Esse projeto de educação de leitores e cineastas chegou ao auge na década de 1960, quando Moniz organizou grandes retrospectivas dos cinemas americano, russo, italiano, francês e inglês, com uma programação que incluía desde clássicos do cinema mudo até as novidades mais recentes, e resgatando obras há muito fora de circuito no Brasil (muita gente pôde ver Cidadão Kane pela primeira vez na retrospectiva de Moniz, por exemplo). Além disso, também é dele a iniciativa do Festival Internacional do Filme, realizado no Rio de Janeiro em duas edições (1965 e 69), e que trouxe pra cá gente como Fritz Lang, Roman Polanski e Claudia Cardinale.

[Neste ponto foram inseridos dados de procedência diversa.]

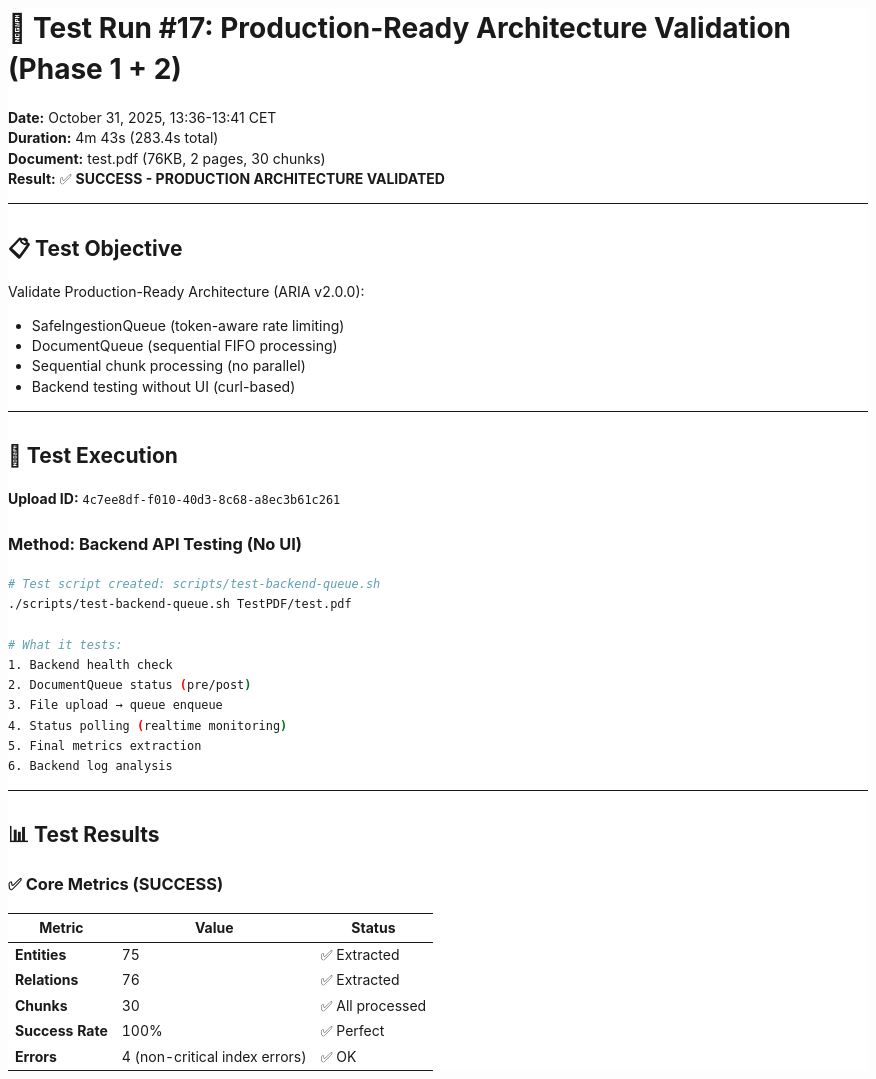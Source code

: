 # 🧪 Test Run #17: Production-Ready Architecture Validation (Phase 1 + 2)

**Date:** October 31, 2025, 13:36-13:41 CET  
**Duration:** 4m 43s (283.4s total)  
**Document:** test.pdf (76KB, 2 pages, 30 chunks)  
**Result:** ✅ **SUCCESS - PRODUCTION ARCHITECTURE VALIDATED**

---

## 📋 Test Objective

Validate Production-Ready Architecture (ARIA v2.0.0):
- SafeIngestionQueue (token-aware rate limiting)
- DocumentQueue (sequential FIFO processing)
- Sequential chunk processing (no parallel)
- Backend testing without UI (curl-based)

---

## 🎯 Test Execution

**Upload ID:** `4c7ee8df-f010-40d3-8c68-a8ec3b61c261`

### Method: Backend API Testing (No UI)

```bash
# Test script created: scripts/test-backend-queue.sh
./scripts/test-backend-queue.sh TestPDF/test.pdf

# What it tests:
1. Backend health check
2. DocumentQueue status (pre/post)
3. File upload → queue enqueue
4. Status polling (realtime monitoring)
5. Final metrics extraction
6. Backend log analysis
```

---

## 📊 Test Results

### ✅ Core Metrics (SUCCESS)

| Metric | Value | Status |
|--------|-------|--------|
| **Entities** | 75 | ✅ Extracted |
| **Relations** | 76 | ✅ Extracted |
| **Chunks** | 30 | ✅ All processed |
| **Success Rate** | 100% | ✅ Perfect |
| **Errors** | 4 (non-critical index errors) | ✅ OK |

Infelizmente, com o golpe militar e o AI-5, o jornal carioca acabaria sendo massacrado, declarando falência no ano de 1974. Essa perda, somada à morte do ídolo John Ford, afastaria Moniz da crítica e do jornalismo pelo resto da vida. Mas não do cinema: com cópias dos seus filmes mais queridos, o grande crítico continuou a promover sessões ao lado dos amigos e familiares. Seu neto, Eduardo Moniz Vianna, herdou a paixão pela Sétima Arte do avô, e hoje se dedica a levar adiante a proposta de uma crítica inteligente e objetiva, mas que não dispensa a verve, nem disfarça o entusiasmo por seu objeto de estudo. É essa lição que deveria animar a todos que, como nós aqui do Set Ufam, se dedicam a levar o cinema ao público através de palavras.
Antonio Moniz Vianna (1924-2009)
P.S.: Por enquanto, a única edição disponível dos escritos de Antonio Moniz Vianna é a coletânea Um Filme por Dia, organizada por Ruy Castro e editada em 2004 pela Companhia das Letras. É fácil de achar nas livrarias de Manaus, e sai pelo preço médio de R$ 45. No endereço http://www.companhiadasletras.com.br/detalhe.php?codigo=11902, é possível ler o belo ensaio de Castro que abre o volume, assim como a resenha de Moniz para Rashomon, de Akira Kurosawa. Não deixe de verter um pouco da sabedoria daquele que é o maior entre os críticos de cinema – do Brasil e do mundo.